For key identification the CWT+ResNet18 performs significantly better than the other networks. Assuming a perfect keystroke detection, it achieves a mean top-3 key accuracy of about 32.1% when classifying 52 different keys as part of our key identification. In contrast to the keystroke detection, the key identification performance is mostly independent of the typing speed but may be influenced strongly by the typing pattern and its consistency. Passwords such as the xkcd password based on multiple, randomly selected words to achieve a high entropy seem to be among the most vulnerable for our approach.

In comparison, our TSC WaveNet model is consistently outperformed in both keystroke detection and key identification, though for the latter it performs better than the CRNN and TSC ResNet11 on all data. In general, all four models proved to be able to learn patterns from the raw data and yield results better than guessing. Taking a look at real-world password entry, a well-known password will usually by typed fast, which is disadvantageous for our keystroke detection, but it will presumably also always be typed in a similar way due to muscle memory, for which in turn our key identification performs well, as shown for the xkcd passwords on the right in Fig. 8.

For the keystroke detection, we observe that the EMG data is the most important sensor, closely followed by the gyroscope, both of which are better than the accelerometer. For the key identification the EMG data is similarly important to the gyroscope data and more so regarding cross-model consistency of results, whereas the accelerometer data can negatively influence the performance depending on the choice of classifier. This supports our intuition that the EMG data provides a more fine-grained insight into the movements of the finger compared to the IMU data of the Myo armband and suggests that the EMG and gyroscope sensors should be preferred when investigating the impact of a keylogging side-channel attack on a wearable worn on the lower arm.

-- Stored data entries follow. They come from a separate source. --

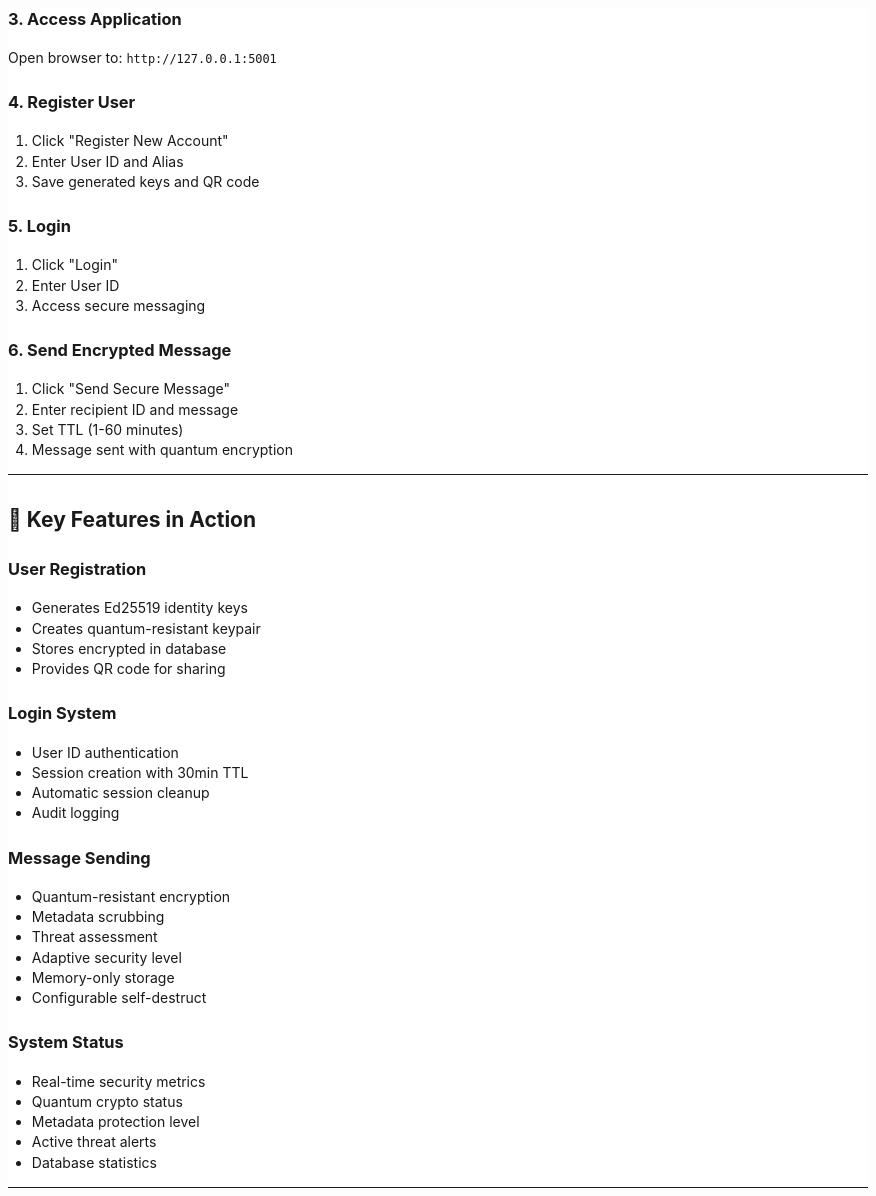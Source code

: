 ### 3. Access Application
Open browser to: `http://127.0.0.1:5001`

### 4. Register User
1. Click "Register New Account"
2. Enter User ID and Alias
3. Save generated keys and QR code

### 5. Login
1. Click "Login"
2. Enter User ID
3. Access secure messaging

### 6. Send Encrypted Message
1. Click "Send Secure Message"
2. Enter recipient ID and message
3. Set TTL (1-60 minutes)
4. Message sent with quantum encryption

---

## 🎯 Key Features in Action

### User Registration
- Generates Ed25519 identity keys
- Creates quantum-resistant keypair
- Stores encrypted in database
- Provides QR code for sharing

### Login System
- User ID authentication
- Session creation with 30min TTL
- Automatic session cleanup
- Audit logging

### Message Sending
- Quantum-resistant encryption
- Metadata scrubbing
- Threat assessment
- Adaptive security level
- Memory-only storage
- Configurable self-destruct

### System Status
- Real-time security metrics
- Quantum crypto status
- Metadata protection level
- Active threat alerts
- Database statistics

---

Furthermore, we observe that for both the keystroke detection and the key identification, a generalization between users is possible.

4. Limitations and Discussion

Though we tried to replicate a realistic scenario, there are some limitations to our data and approach.

First, we have used only one keyboard for all recordings, thus we cannot provide sufficient data about the generalization capabilities of our approach concerning different models of keyboards.

Second, the participants wore the Myo armband always in a specific position and orientation on the lower arm. Since this position is predefined by the vendor, users of the Myo armband will most likely use the same positioning. But creating a more extensive dataset with multiple Myo armband positions may result in a more powerful model, in particular when regarding possible generalizations across devices such as prostheses. Including a wrist-worn wearable to directly compare our findings regarding the performance influence of the different sensors would also be interesting in the future.

Third, as mentioned in Section 2, wearables constantly generate data which is not directly linked to the action of typing on a keyboard. Thus, an additional typing activity detection should be explored to reduce the number of false predictions of keystrokes during different daily activities. As this also provides a possible mitigation for the presented attack by cutting out the detected sequences of typing from the sensor data, this would be a worthwhile addition for future work.

Forth, while we include the shift modifiers in our dataset, our classification approach is unable to detect if a pressed shift modifier applies to one or multiple keys, as we do not consider key releases. An example of this is shown in Fig. 6 where shift is pressed to type both / and R on a German keyboard layout. A multi-label approach with a key state encoding or a combination of classifiers predicting press and release events could solve this.

Fifth, our classifiers lack knowledge about predictions on neighboring samples and thus are unable to learn that keypresses usually do not appear in consecutive samples. Including the prior truth into the models or choosing a sequence-to-sequence approach may improve the results and make the peak detection obsolete.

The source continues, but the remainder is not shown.